So you’ve got your primary data stored on one array and it replicates to another array. How many backup copies do you need?
There’s no doubt we’re spawning more and more copies and pseudo-copies of our data. So much so that EMC’s new Enterprise Copy Data Management (eCDM) product was announced at EMC World. (For details on that, check out Chad’s blog here.)
With many production data sets spawning anywhere between 4 and 10 copies, and sometimes a lot more, a question that gets asked from time to time is: why would I need to duplicate my backups?
It seems a fair question if you’re using array to array replication, but let’s stop for a moment and think about the different types of data protection being applied in this scenario:
Let’s say we’ve got two sites, production and disaster recovery, and for the sake of simplicity, a single SAN at each site. The two SANs replicate between one another. Backups are taken at one of the sites – in this example, the production site. There’s no duplication of the backups.
Replication is definitely a form of data protection, but its primary purpose is to provide a degree of fault tolerance – not true fault tolerance of course (that requires more effort), but the idea is that if the primary array is destroyed, there’s a copy of the data on the secondary array and it can take over production functions. Replication can also factor into maintenance activities – if you need to repair, update or even replace the primary array, you can failover operations to the secondary array, work on the primary, then fail back when you’re ready.
In the world of backups there’s an old saying however: nothing corrupts faster than a mirror. The same applies to replication…
“Ahah!”, some interject at this point, “What if the replication is asynchronous? That means if corruption happens in the source array we can turn off replication between the arrays! Problem solved!”
Over a decade ago I met an IT manager who felt the response to a virus infecting his network would be to have an operator run into the computer room and use an axe to quickly chop all the network connections away from the core switches. That might actually be more successful than relying on noticing corruption ahead of asynchronous replication windows and disconnecting replication links.
So if there’s corruption in the primary array that infects the secondary array – that’s no cause for concern, right? After all there’s a backup copy sitting there waiting and ready to be used. The answer is simple – replication isn’t just for minor types of fault tolerance or being able to switch production during maintenance operations, it’s also for those really bad disasters, such as something taking out your datacentre.
At this point it’s common to ‘solve’ the problem by moving the backups onto the secondary site (even if they run cross-site), creating a configuration like the following:
The thinking goes like this: if there’s a disaster at the primary site, the disaster recovery site not only takes over, but all our backups are there waiting to be used. If there’s a disaster at the disaster recovery site instead, then no data has been lost because all the data is still sitting on the production array.

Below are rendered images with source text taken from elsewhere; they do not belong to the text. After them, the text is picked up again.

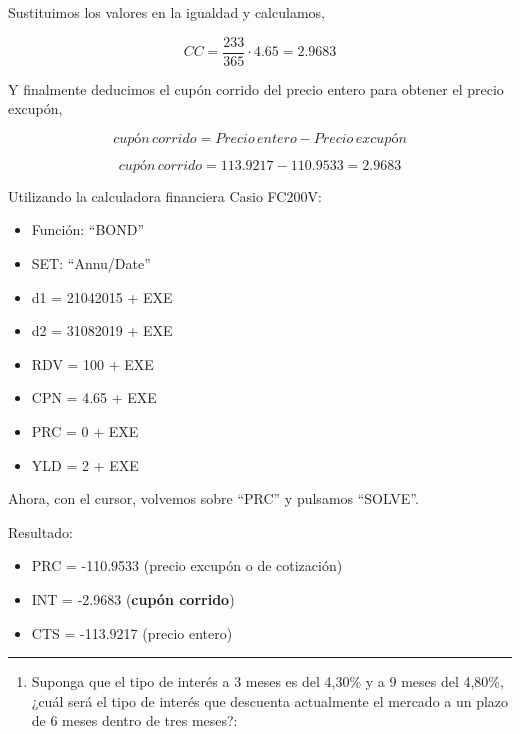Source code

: \documentclass[
  letterpaper,
  DIV=11,
  numbers=noendperiod]{scrreprt}
\providecommand{\tightlist}{%
  \setlength{\itemsep}{0pt}\setlength{\parskip}{0pt}}\usepackage{longtable,booktabs,array}
\begin{document}
\begin{tcolorbox}[enhanced jigsaw, left=2mm, opacityback=0, colback=white, breakable, arc=.35mm, bottomrule=.15mm, rightrule=.15mm, toprule=.15mm, leftrule=.75mm, colframe=quarto-callout-tip-color-frame]
\begin{minipage}[t]{\textwidth - 5.5mm}
Sustituimos los valores en la igualdad y calculamos,

\[CC=\frac{233}{365}\cdot 4.65=2.9683\]

Y finalmente deducimos el cupón corrido del precio entero para obtener
el precio excupón,

\[cupón\,corrido = Precio\,entero - Precio\,excupón\]

\[cupón\,corrido = 113.9217 - 110.9533 = 2.9683\]

Utilizando la calculadora financiera Casio FC200V:

\begin{itemize}
\item
  Función: ``BOND''
\item
  SET: ``Annu/Date''
\item
  d1 = 21042015 + EXE
\item
  d2 = 31082019 + EXE
\item
  RDV = 100 + EXE
\item
  CPN = 4.65 + EXE
\item
  PRC = 0 + EXE
\item
  YLD = 2 + EXE
\end{itemize}

Ahora, con el cursor, volvemos sobre ``PRC'' y pulsamos ``SOLVE''.

Resultado:

\begin{itemize}
\item
  PRC = -110.9533 (precio excupón o de cotización)
\item
  INT = -2.9683 (\textbf{cupón corrido})
\item
  CTS = -113.9217 (precio entero)
\end{itemize}

\end{minipage}%
\end{tcolorbox}

\begin{center}\rule{0.5\linewidth}{0.5pt}\end{center}

\begin{enumerate}
\def\labelenumi{\arabic{enumi}.}
\setcounter{enumi}{35}
\tightlist
\item
  Suponga que el tipo de interés a 3 meses es del 4,30\% y a 9 meses del
  4,80\%, ¿cuál será el tipo de interés que descuenta actualmente el
  mercado a un plazo de 6 meses dentro de tres meses?:
\end{enumerate}
\end{document}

Well, in only one very special circumstance: if you only need to keep backups for one day.
Backups typically offer reasonably poor RPO and RTO compared to things like replication, continuous data protection, continuous availability, snapshots, etc. But they do offer historical recoverability often essential to meet compliance requirements. Having to provide a modicum of recoverability for 7 years is practically the default these days – medical organisations typically have to retain data for the life of the patient, engineering companies for the lifespan of the construction, and so on. That’s not all backups of course – depending on your industry you’ll likely generate your long term backups either from your monthlies or your yearlies.
Aside: The use of backups to facilitate long term retention is a discussion that’s been running for the 20 years I’ve been working in data protection, and that will still be going in a decade or more. There are strong, valid arguments for using archive to achieve long term retention, but archive requires a data management policy, something many companies struggle with. Storage got cheap and the perceived cost of doing archive created a strong sense of apathy that we’re still dealing with today. Do I agree with that apathy? No, but I still have to deal with the reality of the situation.
So let’s revisit those failure scenarios again that can happen with off-site backups but no backup duplication:
- If there’s a disaster at the primary site, the disaster recovery site takes over, and all backups are preserved
- If there’s a disaster at the secondary site, the primary site is unaffected but the production replica data and all backups are lost: short term operational recovery backups and longer term compliance/legal retention backups
Is that a risk worth taking? I had a friend move interstate recently. The day after he moved in, his neighbour’s house burnt down. The fire spread to his house and destroyed most of his possessions. He’d been planning on getting his contents insurance updated the day of the fire.
Bad things happen. Taking the risk that you won’t lose your secondary site isn’t really operational planning, it’s casting your fate to the winds and relying on luck. The solution below though doesn’t rely on luck at all:
There’s undoubtedly a cost involved; each copy of your data has a tangible cost regardless of whether that’s a primary copy or a secondary copy. Are there some backups you won’t copy? That depends on your requirements: there may for instance be test systems you need to backup, but there’s no need to have a secondary copy of them, but such decisions still have to be made on a risk vs cost basis.
Replication is all well and good, but it’s not a get-out-of-gaol card for avoiding cloned backups.